The United States of America,  has clearly had massive mortgage problems in recently years and its repossession rate is considered to be a problem case in comparison with, for example, the United Kingdom in the academic literature.[1] As we will see however, South Africa, in a normal year will sell a far higher percentage of its mortgage book than the United States, and a comparable amount  to its levels even at the height of its historic crisis. The peak US figures however are more than 1 million foreclosures  in 2010 (1.24% of all mortgages) and 2.9 million foreclosure filings[2] which is 3.6% of all mortgages. [3]  Actual foreclosures, however, were around 463,000[4] in 2013[5] or 0.58% of all mortgages.


Thus, with about 2% of all mortgages receiving sale in execution notices in South Africa during recessions the SA figure approaches the figure for the US in one of the worst mortgage crises that the world has ever seen. (Not all filings[6] lead to an actual foreclosure/repossession, in the US at this point, the rate would be 37% leading to an actual sale.)[7].


Thus, the SA average is close to half the figure for the US at its worst.


UK in the recent financial crisis peaked in 2009, where 48,900 homes seized over the course of that year[8] and the figures for 2008[9] were similar.[10] This compares with around half these levels during the boom times of 2007

The repossession rate per year in the UK, in the crisis was thus at 48,900 per annum would be only 0.43% of the total number of mortgages.[11] This would thus be the high figure for comparison with the SA long term rate of 0.22%. By comparison, by the second quarter of 2013, the repossession rate in the UK had already dropped to about 0.27%[12] of mortgages being repossessed.[13]


Looking at the average values, rather than highs and lows, the average in the UK appears to be about 16,000 repossessions per annum over the decade to 2011,[14] including peaks and troughs, equating to 0.146% of the total number of mortgages.
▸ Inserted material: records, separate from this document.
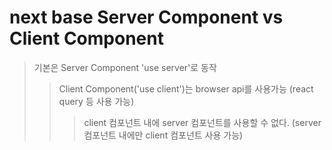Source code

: # next base Server Component vs Client Component

> 기본은 Server Component 'use server'로 동작
>
> > Client Component('use client')는 browser api를 사용가능 (react query 등 사용 가능)
> >
> > > client 컴포넌트 내에 server 컴포넌트를 사용할 수 없다. (server 컴포넌트 내에만 client 컴포넌트 사용 가능)
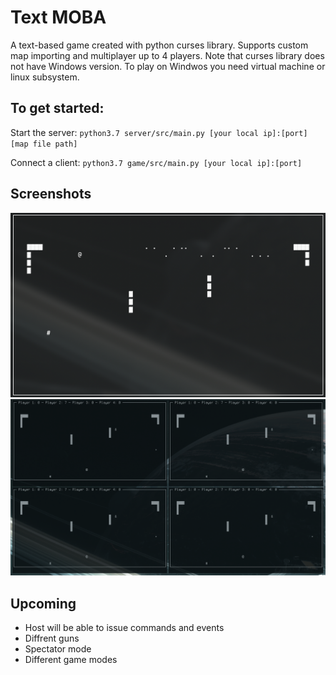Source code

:# Text MOBA

A text-based game created with python curses library. Supports custom map importing and multiplayer up to 4 players. Note that curses library does not have Windows version. To play on Windwos you need virtual machine or linux subsystem.

## To get started:

Start the server: `python3.7 server/src/main.py [your local ip]:[port] [map file path]`

Connect a client: `python3.7 game/src/main.py [your local ip]:[port]`

## Screenshots

![](/screenshots/game.png?raw=true)
![](/screenshots/multiplayer.png?raw=true "Multiplayer up to 4 players")

## Upcoming

* Host will be able to issue commands and events
* Diffrent guns
* Spectator mode
* Different game modes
The comparable South African average over the same decade would be about 0.22%, or about twice.


Similarly, Ireland, badly hit by the financial crisis, put a moratorium on repossessions for many years. Yet, even after a 500% increase in repossessions after a moratorium ended, it is only repossessing about 2000 properties a year.[15]


[1] The theme of Krebs’s paper: Nicholas Krebs “British Cures for American Foreclosure Woes: A Comparative Analysis of Foreclosure Law in the United States and United Kingdom” Chi.-Kent J. Int’l & Comp. L. Vol. XV p3; Herzog, Thomas “American Society of Actuaries, History of Mortgage Finance with an Emphasis on Mortgage Insurance” (2009).


[3] There are around 80.6 million mortgages in the United States. .  “As of October 2013, there were 1,252,416 properties[3] at some stage of foreclosure in the United States”, which is 1.5% of all mortgages.

[4] This is about 37% of all filings, a higher percentage that the UK figures of 15% and 20% examined earlier.


[6] These are roughly equivalent to what is called a notice in South Africa

[7] 463,000 divided by 1.2 million.  The historical rates 2006 to 2014 appears to be around 25%.

[8] There are 11.3 million mortgages outstanding in the UK, with loans worth over £1.2 trillion

[9] In June 2008, there were about 54,000 new mortgage arrears cases per quarter and 312,000 loan accounts in arrears.

[10] During the crisis, there were 11,054 new repossessions[10] cases in second quarter of 2008 compared with just 6,476 in the same quarter of 2007.

[11] 48,900 divided by 11.3 million.

[12] There were 7,700 properties repossessed in second quarter 2013 which annualises to about 30,000 a year divided by the 11.3 million mortgages.

[13] 8 August 2013 accessed May 2015. This is not a low figure however.

[14] Figures from 2000 to 2009 published at caculate to 19,022 , a comparable figure

[15] Some 586 repossession orders were granted by the circuit court in the first three months of 2015, compared with 95 in the same period last year, versus 90,000 mortgages restructured in the previous year.